_EXERCISE INSTRUCTIONS_
If a line in the material below has the string "LEGAL", copy it out.

◇ ◇ ◇ ◇

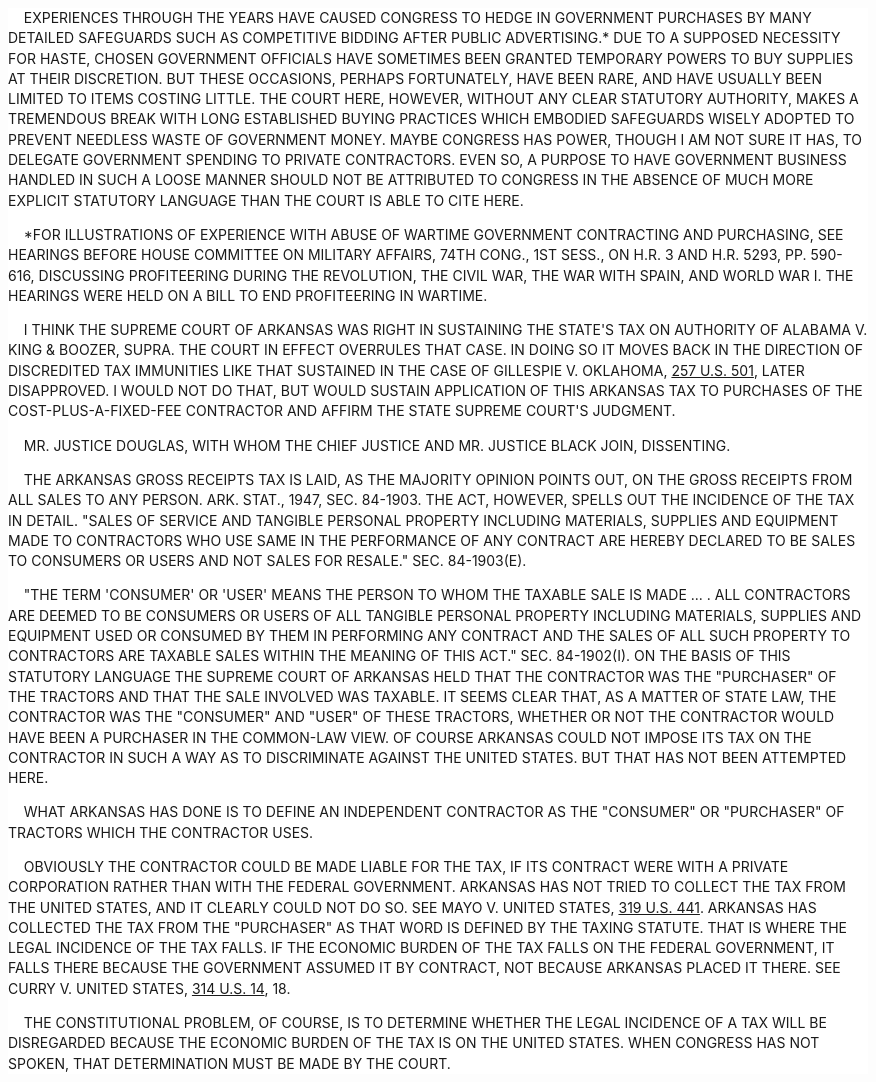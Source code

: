     EXPERIENCES THROUGH THE YEARS HAVE CAUSED CONGRESS TO HEDGE IN GOVERNMENT PURCHASES BY MANY DETAILED SAFEGUARDS SUCH AS COMPETITIVE BIDDING AFTER PUBLIC ADVERTISING.\*  DUE TO A SUPPOSED NECESSITY FOR HASTE, CHOSEN GOVERNMENT OFFICIALS HAVE SOMETIMES BEEN GRANTED TEMPORARY POWERS TO BUY SUPPLIES AT THEIR DISCRETION.  BUT THESE OCCASIONS, PERHAPS FORTUNATELY, HAVE BEEN RARE, AND HAVE USUALLY BEEN LIMITED TO ITEMS COSTING LITTLE.  THE COURT HERE, HOWEVER, WITHOUT ANY CLEAR STATUTORY AUTHORITY, MAKES A TREMENDOUS BREAK WITH LONG ESTABLISHED BUYING PRACTICES WHICH EMBODIED SAFEGUARDS WISELY ADOPTED TO PREVENT NEEDLESS WASTE OF GOVERNMENT MONEY.  MAYBE CONGRESS HAS POWER, THOUGH I AM NOT SURE IT HAS, TO DELEGATE GOVERNMENT SPENDING TO PRIVATE CONTRACTORS.  EVEN SO, A PURPOSE TO HAVE GOVERNMENT BUSINESS HANDLED IN SUCH A LOOSE MANNER SHOULD NOT BE ATTRIBUTED TO CONGRESS IN THE ABSENCE OF MUCH MORE EXPLICIT STATUTORY LANGUAGE THAN THE COURT IS ABLE TO CITE HERE.

    \*FOR ILLUSTRATIONS OF EXPERIENCE WITH ABUSE OF WARTIME GOVERNMENT CONTRACTING AND PURCHASING, SEE HEARINGS BEFORE HOUSE COMMITTEE ON MILITARY AFFAIRS, 74TH CONG., 1ST SESS., ON H.R. 3 AND H.R. 5293, PP. 590-616, DISCUSSING PROFITEERING DURING THE REVOLUTION, THE CIVIL WAR, THE WAR WITH SPAIN, AND WORLD WAR I. THE HEARINGS WERE HELD ON A BILL TO END PROFITEERING IN WARTIME.

    I THINK THE SUPREME COURT OF ARKANSAS WAS RIGHT IN SUSTAINING THE STATE'S TAX ON AUTHORITY OF ALABAMA V. KING & BOOZER, SUPRA.  THE COURT IN EFFECT OVERRULES THAT CASE.  IN DOING SO IT MOVES BACK IN THE DIRECTION OF DISCREDITED TAX IMMUNITIES LIKE THAT SUSTAINED IN THE CASE OF GILLESPIE V. OKLAHOMA, [257 U.S. 501][/us/courts/scotus/usReporter/257/501], LATER DISAPPROVED.  I WOULD NOT DO THAT, BUT WOULD SUSTAIN APPLICATION OF THIS ARKANSAS TAX TO PURCHASES OF THE COST-PLUS-A-FIXED-FEE CONTRACTOR AND AFFIRM THE STATE SUPREME COURT'S JUDGMENT.

    MR. JUSTICE DOUGLAS, WITH WHOM THE CHIEF JUSTICE AND MR. JUSTICE BLACK JOIN, DISSENTING.

    THE ARKANSAS GROSS RECEIPTS TAX IS LAID, AS THE MAJORITY OPINION POINTS OUT, ON THE GROSS RECEIPTS FROM ALL SALES TO ANY PERSON.  ARK. STAT., 1947, SEC. 84-1903.  THE ACT, HOWEVER, SPELLS OUT THE INCIDENCE OF THE TAX IN DETAIL.  "SALES OF SERVICE AND TANGIBLE PERSONAL PROPERTY INCLUDING MATERIALS, SUPPLIES AND EQUIPMENT MADE TO CONTRACTORS WHO USE SAME IN THE PERFORMANCE OF ANY CONTRACT ARE HEREBY DECLARED TO BE SALES TO CONSUMERS OR USERS AND NOT SALES FOR RESALE."  SEC. 84-1903(E).

    "THE TERM 'CONSUMER' OR 'USER' MEANS THE PERSON TO WHOM THE TAXABLE SALE IS MADE  ... .  ALL CONTRACTORS ARE DEEMED TO BE CONSUMERS OR USERS OF ALL TANGIBLE PERSONAL PROPERTY INCLUDING MATERIALS, SUPPLIES AND EQUIPMENT USED OR CONSUMED BY THEM IN PERFORMING ANY CONTRACT AND THE SALES OF ALL SUCH PROPERTY TO CONTRACTORS ARE TAXABLE SALES WITHIN THE MEANING OF THIS ACT."  SEC.  84-1902(I).    ON THE BASIS OF THIS STATUTORY LANGUAGE THE SUPREME COURT OF ARKANSAS HELD THAT THE CONTRACTOR WAS THE "PURCHASER" OF THE TRACTORS AND THAT THE SALE INVOLVED WAS TAXABLE.  IT SEEMS CLEAR THAT, AS A MATTER OF STATE LAW, THE CONTRACTOR WAS THE "CONSUMER" AND "USER" OF THESE TRACTORS, WHETHER OR NOT THE CONTRACTOR WOULD HAVE BEEN A PURCHASER IN THE COMMON-LAW VIEW.  OF COURSE ARKANSAS COULD NOT IMPOSE ITS TAX ON THE CONTRACTOR IN SUCH A WAY AS TO DISCRIMINATE AGAINST THE UNITED STATES.  BUT THAT HAS NOT BEEN ATTEMPTED HERE.

    WHAT ARKANSAS HAS DONE IS TO DEFINE AN INDEPENDENT CONTRACTOR AS THE "CONSUMER" OR "PURCHASER" OF TRACTORS WHICH THE CONTRACTOR USES.

    OBVIOUSLY THE CONTRACTOR COULD BE MADE LIABLE FOR THE TAX, IF ITS CONTRACT WERE WITH A PRIVATE CORPORATION RATHER THAN WITH THE FEDERAL GOVERNMENT.  ARKANSAS HAS NOT TRIED TO COLLECT THE TAX FROM THE UNITED STATES, AND IT CLEARLY COULD NOT DO SO.  SEE MAYO V. UNITED STATES, [319 U.S. 441][/us/courts/scotus/usReporter/319/441].  ARKANSAS HAS COLLECTED THE TAX FROM THE "PURCHASER" AS THAT WORD IS DEFINED BY THE TAXING STATUTE.  THAT IS WHERE THE LEGAL INCIDENCE OF THE TAX FALLS.  IF THE ECONOMIC BURDEN OF THE TAX FALLS ON THE FEDERAL GOVERNMENT, IT FALLS THERE BECAUSE THE GOVERNMENT ASSUMED IT BY CONTRACT, NOT BECAUSE ARKANSAS PLACED IT THERE.  SEE CURRY V. UNITED STATES, [314 U.S. 14][/us/courts/scotus/usReporter/314/14], 18.

    THE CONSTITUTIONAL PROBLEM, OF COURSE, IS TO DETERMINE WHETHER THE LEGAL INCIDENCE OF A TAX WILL BE DISREGARDED BECAUSE THE ECONOMIC BURDEN OF THE TAX IS ON THE UNITED STATES.  WHEN CONGRESS HAS NOT SPOKEN, THAT DETERMINATION MUST BE MADE BY THE COURT.


[/us/courts/scotus/usReporter/347/110]: https://publicdocs.github.io/go/links?ns=uslm-x&ref=%2Fus%2Fcourts%2Fscotus%2FusReporter%2F347%2F110
[/us/courts/scotus/usReporter/314/1]: https://publicdocs.github.io/go/links?ns=uslm-x&ref=%2Fus%2Fcourts%2Fscotus%2FusReporter%2F314%2F1
[/us/stat/62/21]: https://publicdocs.github.io/go/links?ns=uslm&ref=%2Fus%2Fstat%2F62%2F21
[/us/cfr/2]: https://publicdocs.github.io/go/links?ns=uslm-x&ref=%2Fus%2Fcfr%2F2
[/us/courts/scotus/usReporter/314/1]: https://publicdocs.github.io/go/links?ns=uslm-x&ref=%2Fus%2Fcourts%2Fscotus%2FusReporter%2F314%2F1
[/us/courts/scotus/usReporter/257/501]: https://publicdocs.github.io/go/links?ns=uslm-x&ref=%2Fus%2Fcourts%2Fscotus%2FusReporter%2F257%2F501
[/us/courts/scotus/usReporter/299/401]: https://publicdocs.github.io/go/links?ns=uslm-x&ref=%2Fus%2Fcourts%2Fscotus%2FusReporter%2F299%2F401
[/us/courts/scotus/usReporter/302/134]: https://publicdocs.github.io/go/links?ns=uslm-x&ref=%2Fus%2Fcourts%2Fscotus%2FusReporter%2F302%2F134
[/us/courts/scotus/usReporter/306/466]: https://publicdocs.github.io/go/links?ns=uslm-x&ref=%2Fus%2Fcourts%2Fscotus%2FusReporter%2F306%2F466
[/us/courts/scotus/usReporter/336/342]: https://publicdocs.github.io/go/links?ns=uslm-x&ref=%2Fus%2Fcourts%2Fscotus%2FusReporter%2F336%2F342
[/us/courts/scotus/usReporter/314/1]: https://publicdocs.github.io/go/links?ns=uslm-x&ref=%2Fus%2Fcourts%2Fscotus%2FusReporter%2F314%2F1
[/us/courts/scotus/usReporter/324/49]: https://publicdocs.github.io/go/links?ns=uslm-x&ref=%2Fus%2Fcourts%2Fscotus%2FusReporter%2F324%2F49
[/us/usc/t16/s831]: https://publicdocs.github.io/go/links?ns=uslm&ref=%2Fus%2Fusc%2Ft16%2Fs831
[/us/usc/t15/s607]: https://publicdocs.github.io/go/links?ns=uslm&ref=%2Fus%2Fusc%2Ft15%2Fs607
[/us/courts/scotus/usReporter/345/322]: https://publicdocs.github.io/go/links?ns=uslm-x&ref=%2Fus%2Fcourts%2Fscotus%2FusReporter%2F345%2F322
[/us/stat/67/575]: https://publicdocs.github.io/go/links?ns=uslm&ref=%2Fus%2Fstat%2F67%2F575
[/us/stat/60/765]: https://publicdocs.github.io/go/links?ns=uslm&ref=%2Fus%2Fstat%2F60%2F765
[/us/usc/t42/s1809]: https://publicdocs.github.io/go/links?ns=uslm&ref=%2Fus%2Fusc%2Ft42%2Fs1809
[/us/courts/scotus/usReporter/337/682]: https://publicdocs.github.io/go/links?ns=uslm-x&ref=%2Fus%2Fcourts%2Fscotus%2FusReporter%2F337%2F682
[/us/courts/scotus/usReporter/281/519]: https://publicdocs.github.io/go/links?ns=uslm-x&ref=%2Fus%2Fcourts%2Fscotus%2FusReporter%2F281%2F519
[/us/courts/scotus/usReporter/338/665]: https://publicdocs.github.io/go/links?ns=uslm-x&ref=%2Fus%2Fcourts%2Fscotus%2FusReporter%2F338%2F665
[/us/courts/scotus/usReporter/329/69]: https://publicdocs.github.io/go/links?ns=uslm-x&ref=%2Fus%2Fcourts%2Fscotus%2FusReporter%2F329%2F69
[/us/courts/scotus/usReporter/322/174]: https://publicdocs.github.io/go/links?ns=uslm-x&ref=%2Fus%2Fcourts%2Fscotus%2FusReporter%2F322%2F174
[/us/courts/scotus/usReporter/248/67]: https://publicdocs.github.io/go/links?ns=uslm-x&ref=%2Fus%2Fcourts%2Fscotus%2FusReporter%2F248%2F67
[/us/courts/scotus/usReporter/341/22]: https://publicdocs.github.io/go/links?ns=uslm-x&ref=%2Fus%2Fcourts%2Fscotus%2FusReporter%2F341%2F22
[/us/courts/scotus/usReporter/327/558]: https://publicdocs.github.io/go/links?ns=uslm-x&ref=%2Fus%2Fcourts%2Fscotus%2FusReporter%2F327%2F558
[/us/courts/scotus/usReporter/323/454]: https://publicdocs.github.io/go/links?ns=uslm-x&ref=%2Fus%2Fcourts%2Fscotus%2FusReporter%2F323%2F454
[/us/courts/scotus/usReporter/316/481]: https://publicdocs.github.io/go/links?ns=uslm-x&ref=%2Fus%2Fcourts%2Fscotus%2FusReporter%2F316%2F481
[/us/courts/scotus/usReporter/336/342]: https://publicdocs.github.io/go/links?ns=uslm-x&ref=%2Fus%2Fcourts%2Fscotus%2FusReporter%2F336%2F342
[/us/courts/scotus/usReporter/314/1]: https://publicdocs.github.io/go/links?ns=uslm-x&ref=%2Fus%2Fcourts%2Fscotus%2FusReporter%2F314%2F1
[/us/courts/scotus/usReporter/342/232]: https://publicdocs.github.io/go/links?ns=uslm-x&ref=%2Fus%2Fcourts%2Fscotus%2FusReporter%2F342%2F232
[/us/courts/scotus/usReporter/345/495]: https://publicdocs.github.io/go/links?ns=uslm-x&ref=%2Fus%2Fcourts%2Fscotus%2FusReporter%2F345%2F495
[/us/courts/scotus/usReporter/322/174]: https://publicdocs.github.io/go/links?ns=uslm-x&ref=%2Fus%2Fcourts%2Fscotus%2FusReporter%2F322%2F174
[/us/courts/scotus/usReporter/319/441]: https://publicdocs.github.io/go/links?ns=uslm-x&ref=%2Fus%2Fcourts%2Fscotus%2FusReporter%2F319%2F441
[/us/courts/scotus/usReporter/308/21]: https://publicdocs.github.io/go/links?ns=uslm-x&ref=%2Fus%2Fcourts%2Fscotus%2FusReporter%2F308%2F21
[/us/courts/scotus/usReporter/314/1]: https://publicdocs.github.io/go/links?ns=uslm-x&ref=%2Fus%2Fcourts%2Fscotus%2FusReporter%2F314%2F1
[/us/courts/scotus/usReporter/257/501]: https://publicdocs.github.io/go/links?ns=uslm-x&ref=%2Fus%2Fcourts%2Fscotus%2FusReporter%2F257%2F501
[/us/courts/scotus/usReporter/319/441]: https://publicdocs.github.io/go/links?ns=uslm-x&ref=%2Fus%2Fcourts%2Fscotus%2FusReporter%2F319%2F441
[/us/courts/scotus/usReporter/314/14]: https://publicdocs.github.io/go/links?ns=uslm-x&ref=%2Fus%2Fcourts%2Fscotus%2FusReporter%2F314%2F14
[/us/courts/scotus/usReporter/314/1]: https://publicdocs.github.io/go/links?ns=uslm-x&ref=%2Fus%2Fcourts%2Fscotus%2FusReporter%2F314%2F1
[/us/courts/scotus/usReporter/302/134]: https://publicdocs.github.io/go/links?ns=uslm-x&ref=%2Fus%2Fcourts%2Fscotus%2FusReporter%2F302%2F134
[/us/courts/scotus/usReporter/306/466]: https://publicdocs.github.io/go/links?ns=uslm-x&ref=%2Fus%2Fcourts%2Fscotus%2FusReporter%2F306%2F466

◇ ◇ ◇ ◇

_WRITTEN ANSWER_
    OBVIOUSLY THE CONTRACTOR COULD BE MADE LIABLE FOR THE TAX, IF ITS CONTRACT WERE WITH A PRIVATE CORPORATION RATHER THAN WITH THE FEDERAL GOVERNMENT.  ARKANSAS HAS NOT TRIED TO COLLECT THE TAX FROM THE UNITED STATES, AND IT CLEARLY COULD NOT DO SO.  SEE MAYO V. UNITED STATES, [319 U.S. 441][/us/courts/scotus/usReporter/319/441].  ARKANSAS HAS COLLECTED THE TAX FROM THE "PURCHASER" AS THAT WORD IS DEFINED BY THE TAXING STATUTE.  THAT IS WHERE THE LEGAL INCIDENCE OF THE TAX FALLS.  IF THE ECONOMIC BURDEN OF THE TAX FALLS ON THE FEDERAL GOVERNMENT, IT FALLS THERE BECAUSE THE GOVERNMENT ASSUMED IT BY CONTRACT, NOT BECAUSE ARKANSAS PLACED IT THERE.  SEE CURRY V. UNITED STATES, [314 U.S. 14][/us/courts/scotus/usReporter/314/14], 18.
    THE CONSTITUTIONAL PROBLEM, OF COURSE, IS TO DETERMINE WHETHER THE LEGAL INCIDENCE OF A TAX WILL BE DISREGARDED BECAUSE THE ECONOMIC BURDEN OF THE TAX IS ON THE UNITED STATES.  WHEN CONGRESS HAS NOT SPOKEN, THAT DETERMINATION MUST BE MADE BY THE COURT.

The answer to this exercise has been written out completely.